As usual, patients kept getting in the way - a teenager with cerebral palsy and his heart attack father; a woman pretending to be ill, a baby fitting uncontrollably, and someone complaining that "my head's spinning". Goodness, you must be thinking, Linda Blair from The Exorcist has been admitted. But this turned out to be someone who couldn't cope with the pace.

This gave the doctors a chance to use big words like exsanguinated (that's what it sounded like) and ventricular fibrillation that they don't get a chance to use very often. I do worry about the diagnosis they offer. "Aaaah!," screamed a patient.

"That's sore is it?," asked her medical examiner, as he prodded her. No wonder she screamed.

The fitting baby was a particular worry. An assortment of doctors couldn't find the problem. "If we don't crack this, we are going to lose him," said arrogant Jim Brodie.

They couldn't work out the cause of the fits when it was obvious that the grandfather was to blame. It emerged that the baby had been feed baby milk mixed with cocaine. The grandfather, supposedly a reformed drug dealer, was doing one last job. His card was marked early in the proceedings when we heard that, when his daughter was eight, he stole her presents on Christmas Eve to buy a fix.

The staff threw a surprise farewell party for Charlie to wave him off. All except Nikki, who appeared to have been pushed off a cliff for reasons not entirely made clear. She couldn't wave anyone off, having just been told her right arm was permanently paralysed.

Peter Gabriel

Newcastle Arena

IT must be great to be Peter Gabriel. In his mid-fifties, he is producing the best work of his career about the process of aging while on stage he is having enormous fun behaving like a child.

Friday night's stage set - a silver and black circle in the middle of the Arena floor - appeared to have limited possibilities for Gabriel's time-honoured theatricals, and his ascetic dress - silver short hair and monk-like blackgarb - made it look as if he had put away childish things. The opener was Here Comes the Flood: one man, one piano and portents of death.

Yet then the outer edge of the stage began revolving, and from out of its middle for Games Without Frontiers came an electronic two-wheeled shopping trolley which Gabriel rolled around on, saluting his surprisingly small audience (£36-a-ticket is a lot) with a Chairman Mao-like gesture.

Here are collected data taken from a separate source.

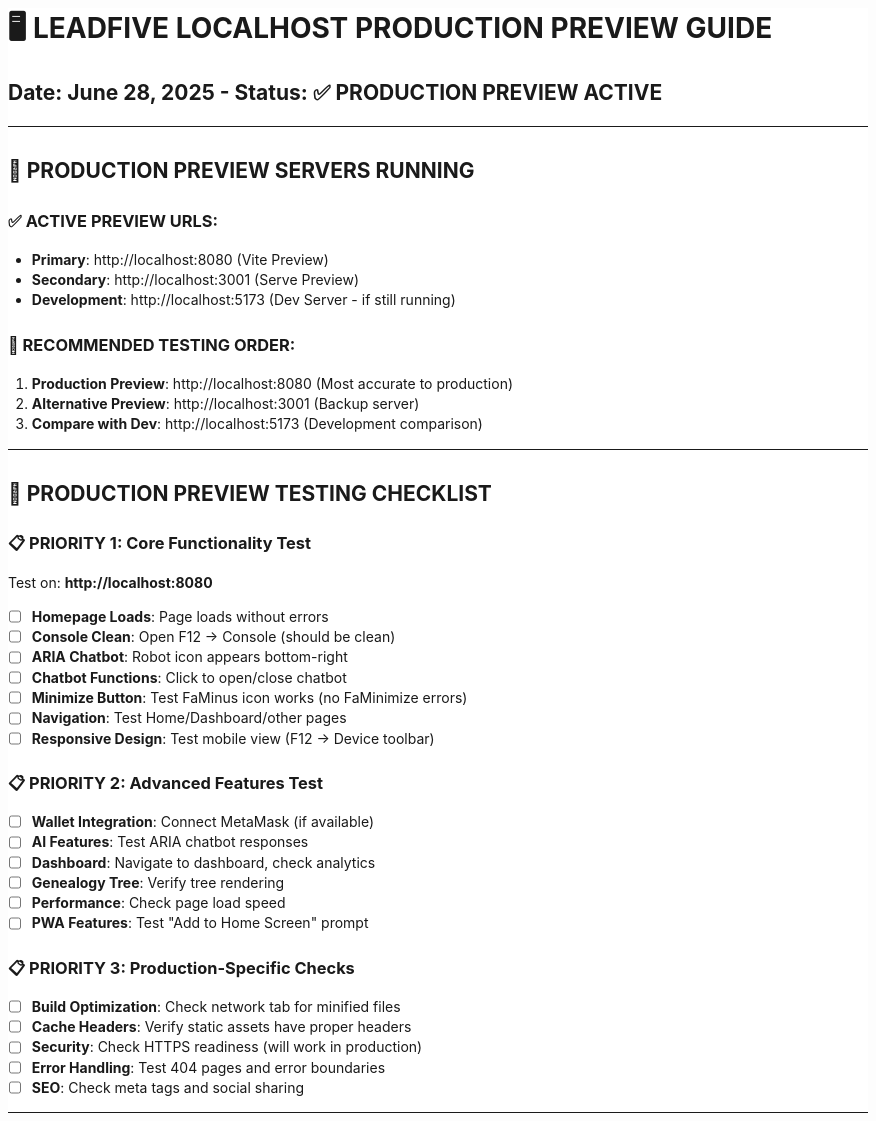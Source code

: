 # 🖥️ LEADFIVE LOCALHOST PRODUCTION PREVIEW GUIDE
## Date: June 28, 2025 - Status: ✅ **PRODUCTION PREVIEW ACTIVE**

---

## 🚀 **PRODUCTION PREVIEW SERVERS RUNNING**

### **✅ ACTIVE PREVIEW URLS**:
- **Primary**: http://localhost:8080 (Vite Preview)
- **Secondary**: http://localhost:3001 (Serve Preview)
- **Development**: http://localhost:5173 (Dev Server - if still running)

### **🎯 RECOMMENDED TESTING ORDER**:
1. **Production Preview**: http://localhost:8080 (Most accurate to production)
2. **Alternative Preview**: http://localhost:3001 (Backup server)
3. **Compare with Dev**: http://localhost:5173 (Development comparison)

---

## 🧪 **PRODUCTION PREVIEW TESTING CHECKLIST**

### **📋 PRIORITY 1: Core Functionality Test**
Test on: **http://localhost:8080**

- [ ] **Homepage Loads**: Page loads without errors
- [ ] **Console Clean**: Open F12 → Console (should be clean)
- [ ] **ARIA Chatbot**: Robot icon appears bottom-right
- [ ] **Chatbot Functions**: Click to open/close chatbot
- [ ] **Minimize Button**: Test FaMinus icon works (no FaMinimize errors)
- [ ] **Navigation**: Test Home/Dashboard/other pages
- [ ] **Responsive Design**: Test mobile view (F12 → Device toolbar)

### **📋 PRIORITY 2: Advanced Features Test**
- [ ] **Wallet Integration**: Connect MetaMask (if available)
- [ ] **AI Features**: Test ARIA chatbot responses
- [ ] **Dashboard**: Navigate to dashboard, check analytics
- [ ] **Genealogy Tree**: Verify tree rendering
- [ ] **Performance**: Check page load speed
- [ ] **PWA Features**: Test "Add to Home Screen" prompt

### **📋 PRIORITY 3: Production-Specific Checks**
- [ ] **Build Optimization**: Check network tab for minified files
- [ ] **Cache Headers**: Verify static assets have proper headers
- [ ] **Security**: Check HTTPS readiness (will work in production)
- [ ] **Error Handling**: Test 404 pages and error boundaries
- [ ] **SEO**: Check meta tags and social sharing

---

For Downside Up, he and his daughter Melanie (backing vocals) clipped themselves to the scaffolding ceiling and ran around upside down.

Growing Up - the title track for the show, the album and the ideas - featured Gabriel rolling around the tiny stage inside a large transparent ball, and he sang Solsbury Hill riding around on a silver Mini Moulton bicycle.

And the music? Occasionally, Gabriel tracks can drag, but he was anchored by Ged Lynch's explosive drumming, Tony Levin's dramatic bass and David Rhodes' wonderful guitar. Red Rain was tight and funky, Games Without Frontiers was a modern marvel, fresh and relevant. An absolutely tumultuous Digging in the Dirt was the surprise highlight and even Sledgehammer - his worst song but his biggest hit - steamrollered along quite marvellously.

He finished with a sinuous and gospelly In Your Eyes and a long Biko. As the thumping drums and tortured guitar chords brought it to a singalong close, Gabriel was probably backstage flicking through a boy's own catalogue of gadgets with which middle-aged men can have a lot of fun.